概要
- バンク・オブ・アメリカは、ジェローム・パウエル議長への捜査が金融緩和期待の重しになり得ると評価したと伝えた。
- バンク・オブ・アメリカは、パウエル議長を巡る法的な不確実性が利下げ判断をより難しくし、金融政策環境を保守的にし得ると診断したと述べた。
- バンク・オブ・アメリカは、連邦最高裁が扱うリサ・クックFRB理事に関する事件が、FRBの独立性と今後の政策決定の枠組みにより直接的な影響を及ぼし得ると指摘したと述べた。

米司法省がジェローム・パウエル米連邦準備制度理事会(FRB)議長を捜査中と報じられたことで、今後の政策金利引き下げ経路を巡る不確実性が高まり得るとの見方が出ている。
13日、海外の経済速報チャンネル「ウォルター・ブルームバーグ」によると、バンク・オブ・アメリカ(BofA)は最近のリポートで「パウエル議長に対する捜査が、金融緩和期待の重しとなり得る」と評価した。

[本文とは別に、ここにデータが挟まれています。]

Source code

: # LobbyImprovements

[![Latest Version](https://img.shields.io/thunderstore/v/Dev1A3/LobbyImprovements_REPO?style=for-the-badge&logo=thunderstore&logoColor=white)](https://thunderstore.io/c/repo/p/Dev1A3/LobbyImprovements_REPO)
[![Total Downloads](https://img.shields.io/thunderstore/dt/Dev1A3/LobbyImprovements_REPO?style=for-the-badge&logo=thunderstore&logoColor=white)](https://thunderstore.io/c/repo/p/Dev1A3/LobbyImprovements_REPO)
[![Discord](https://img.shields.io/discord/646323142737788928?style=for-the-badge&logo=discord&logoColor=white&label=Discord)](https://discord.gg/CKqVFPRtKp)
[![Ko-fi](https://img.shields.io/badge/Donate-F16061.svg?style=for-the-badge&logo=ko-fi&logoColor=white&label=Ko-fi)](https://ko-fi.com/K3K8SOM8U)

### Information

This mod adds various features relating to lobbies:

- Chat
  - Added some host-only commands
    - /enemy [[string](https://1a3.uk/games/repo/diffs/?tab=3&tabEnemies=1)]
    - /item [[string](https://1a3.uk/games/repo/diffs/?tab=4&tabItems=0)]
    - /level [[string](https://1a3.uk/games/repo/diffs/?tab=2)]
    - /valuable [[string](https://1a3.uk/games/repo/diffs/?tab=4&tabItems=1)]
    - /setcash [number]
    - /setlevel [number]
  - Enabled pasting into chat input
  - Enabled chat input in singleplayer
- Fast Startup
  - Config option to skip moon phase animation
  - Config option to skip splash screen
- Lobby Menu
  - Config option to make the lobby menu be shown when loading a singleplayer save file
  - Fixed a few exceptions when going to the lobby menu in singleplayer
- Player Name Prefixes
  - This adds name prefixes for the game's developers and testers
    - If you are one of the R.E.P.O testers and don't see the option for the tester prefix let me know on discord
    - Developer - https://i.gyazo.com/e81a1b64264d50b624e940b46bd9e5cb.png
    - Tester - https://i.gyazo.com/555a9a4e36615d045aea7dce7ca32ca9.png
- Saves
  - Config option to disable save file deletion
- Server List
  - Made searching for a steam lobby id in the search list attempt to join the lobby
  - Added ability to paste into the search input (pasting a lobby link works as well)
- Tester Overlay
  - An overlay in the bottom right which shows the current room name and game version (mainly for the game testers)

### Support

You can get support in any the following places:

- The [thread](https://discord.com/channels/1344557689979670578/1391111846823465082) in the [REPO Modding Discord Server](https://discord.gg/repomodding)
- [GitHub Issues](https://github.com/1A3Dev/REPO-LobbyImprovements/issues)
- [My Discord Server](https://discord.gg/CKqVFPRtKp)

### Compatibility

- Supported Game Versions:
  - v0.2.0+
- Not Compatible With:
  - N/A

BofAは「市場の反応は現時点では比較的落ち着いているが、今回の案件がFRB内のタカ派的な政策決定者の立場を強める可能性がある」と分析した。
BofAは「パウエル議長を巡る法的な不確実性が金融政策環境をより保守的にし得る」とし、「利下げ判断はこれまで以上に難しくなり得る」と指摘した。特に政治的・制度的な圧力が強まれば、FRBが政策緩和により慎重になる可能性があるという。

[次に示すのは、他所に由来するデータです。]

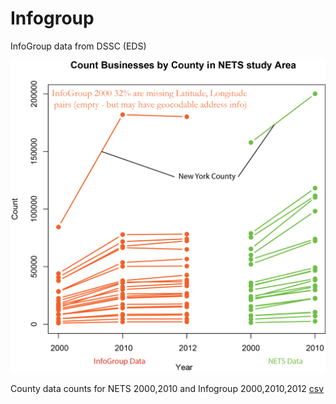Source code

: Infogroup
=========

InfoGroup data from DSSC (EDS)

![alt text](images/Rplot.png "Title")

County data counts for NETS 2000,2010 and Infogroup 2000,2010,2012 [csv](data/county_business_counts_nets_infogroup_final.csv)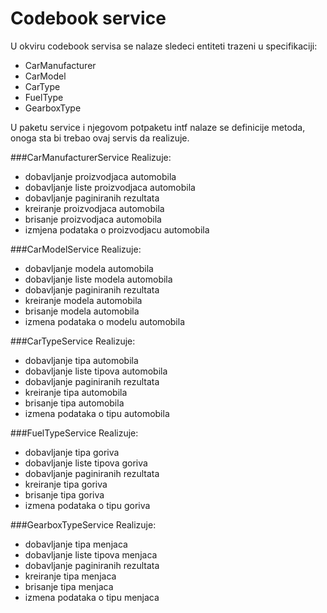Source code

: # Codebook service
U okviru codebook servisa se nalaze sledeci entiteti trazeni u specifikaciji:
* CarManufacturer
* CarModel
* CarType
* FuelType
* GearboxType

U paketu service i njegovom potpaketu intf nalaze se definicije metoda, onoga sta bi trebao ovaj servis da realizuje.

###CarManufacturerService
Realizuje:
* dobavljanje proizvodjaca automobila
* dobavljanje liste proizvodjaca automobila
* dobavljanje paginiranih rezultata
* kreiranje proizvodjaca automobila
* brisanje proizvodjaca automobila 
* izmjena podataka o proizvodjacu automobila

###CarModelService
Realizuje: 
* dobavljanje modela automobila
* dobavljanje liste modela automobila
* dobavljanje paginiranih rezultata
* kreiranje modela automobila
* brisanje modela automobila
* izmena podataka o modelu automobila

###CarTypeService
Realizuje: 
* dobavljanje tipa automobila
* dobavljanje liste tipova automobila
* dobavljanje paginiranih rezultata
* kreiranje tipa automobila
* brisanje tipa automobila
* izmena podataka o tipu automobila

###FuelTypeService
Realizuje: 
* dobavljanje tipa goriva
* dobavljanje liste tipova goriva
* dobavljanje paginiranih rezultata
* kreiranje tipa goriva
* brisanje tipa goriva
* izmena podataka o tipu goriva

###GearboxTypeService
Realizuje: 
* dobavljanje tipa menjaca
* dobavljanje liste tipova menjaca
* dobavljanje paginiranih rezultata
* kreiranje tipa menjaca
* brisanje tipa menjaca
* izmena podataka o tipu menjaca



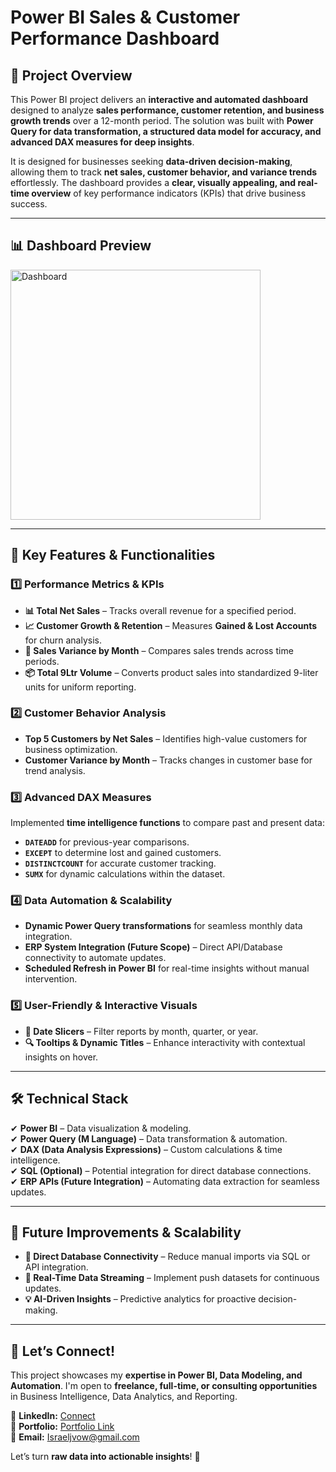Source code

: # **Power BI Sales & Customer Performance Dashboard**  

## **📌 Project Overview**  
This Power BI project delivers an **interactive and automated dashboard** designed to analyze **sales performance, customer retention, and business growth trends** over a 12-month period. The solution was built with **Power Query for data transformation, a structured data model for accuracy, and advanced DAX measures for deep insights**.  

It is designed for businesses seeking **data-driven decision-making**, allowing them to track **net sales, customer behavior, and variance trends** effortlessly. The dashboard provides a **clear, visually appealing, and real-time overview** of key performance indicators (KPIs) that drive business success.  

---
## **📊 Dashboard Preview**  

<div style="display: flex; flex-direction: row;">
  <img src="Icons & Screenshots/Dashboard.gif" alt="Dashboard" width="400" style="margin-right: 20px;">
</div>

---

## **🎯 Key Features & Functionalities**  

### **1️⃣ Performance Metrics & KPIs**  
- **📊 Total Net Sales** – Tracks overall revenue for a specified period.  
- **📈 Customer Growth & Retention** – Measures **Gained & Lost Accounts** for churn analysis.  
- **🔄 Sales Variance by Month** – Compares sales trends across time periods.  
- **📦 Total 9Ltr Volume** – Converts product sales into standardized 9-liter units for uniform reporting.  

### **2️⃣ Customer Behavior Analysis**  
- **Top 5 Customers by Net Sales** – Identifies high-value customers for business optimization.  
- **Customer Variance by Month** – Tracks changes in customer base for trend analysis.  

### **3️⃣ Advanced DAX Measures**  
Implemented **time intelligence functions** to compare past and present data:  
- **`DATEADD`** for previous-year comparisons.  
- **`EXCEPT`** to determine lost and gained customers.  
- **`DISTINCTCOUNT`** for accurate customer tracking.  
- **`SUMX`** for dynamic calculations within the dataset.  

### **4️⃣ Data Automation & Scalability**  
- **Dynamic Power Query transformations** for seamless monthly data integration.  
- **ERP System Integration (Future Scope)** – Direct API/Database connectivity to automate updates.  
- **Scheduled Refresh in Power BI** for real-time insights without manual intervention.  

### **5️⃣ User-Friendly & Interactive Visuals**  
- **📅 Date Slicers** – Filter reports by month, quarter, or year.  
- **🔍 Tooltips & Dynamic Titles** – Enhance interactivity with contextual insights on hover.  

---

## **🛠️ Technical Stack**  
✔ **Power BI** – Data visualization & modeling.  
✔ **Power Query (M Language)** – Data transformation & automation.  
✔ **DAX (Data Analysis Expressions)** – Custom calculations & time intelligence.  
✔ **SQL (Optional)** – Potential integration for direct database connections.  
✔ **ERP APIs (Future Integration)** – Automating data extraction for seamless updates.  

---

## **🚀 Future Improvements & Scalability**  
- **🔗 Direct Database Connectivity** – Reduce manual imports via SQL or API integration.  
- **📡 Real-Time Data Streaming** – Implement push datasets for continuous updates.  
- **💡 AI-Driven Insights** – Predictive analytics for proactive decision-making.  

---

## **📩 Let’s Connect!**  
This project showcases my **expertise in Power BI, Data Modeling, and Automation**. I'm open to **freelance, full-time, or consulting opportunities** in Business Intelligence, Data Analytics, and Reporting.  

🔗 **LinkedIn:** [Connect](https://www.linkedin.com/in/israeljosiah/)  
🔗 **Portfolio:** [Portfolio Link](https://www.datascienceportfol.io/IsraelJosiah)  
📧 **Email:** Israeljvow@gmail.com  

Let’s turn **raw data into actionable insights**! 🚀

ただしBofAは、次期FRB議長の人事よりも重要な変数として、連邦最高裁が審理予定のリサ・クックFRB理事に関する事件を挙げた。その判断が、FRBの独立性や今後の政策決定の枠組みに、より直接的な影響を及ぼし得るとの見立てだ。
市場では、パウエル議長への捜査とFRB内部の法的問題が、短期金利見通しにとどまらず、今後の金融政策スタンス全体にどのような波及をもたらすのか注視している。